Records contained in a dataset
__________
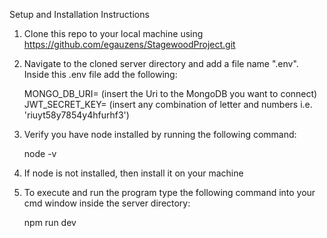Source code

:Setup and Installation Instructions

1. Clone this repo to your local machine using https://github.com/egauzens/StagewoodProject.git

2. Navigate to the cloned server directory and add a file name ".env". Inside this .env file add the following:

    MONGO_DB_URI= (insert the Uri to the MongoDB you want to connect)
    JWT_SECRET_KEY= (insert any combination of letter and numbers i.e. 'riuyt58y7854y4hfurhf3')

3. Verify you have node installed by running the following command:

    node -v

4. If node is not installed, then install it on your machine

5. To execute and run the program type the following command into your cmd window inside the server directory:

    npm run dev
__________
• Assignment:
In your copy, omit the pictures and restate every line of the data word for word.

• Your solution:
Source code

:Setup and Installation Instructions

1. Clone this repo to your local machine using https://github.com/egauzens/StagewoodProject.git

2. Navigate to the cloned server directory and add a file name ".env". Inside this .env file add the following:

    MONGO_DB_URI= (insert the Uri to the MongoDB you want to connect)
    JWT_SECRET_KEY= (insert any combination of letter and numbers i.e. 'riuyt58y7854y4hfurhf3')

3. Verify you have node installed by running the following command:

    node -v

4. If node is not installed, then install it on your machine

5. To execute and run the program type the following command into your cmd window inside the server directory:

    npm run dev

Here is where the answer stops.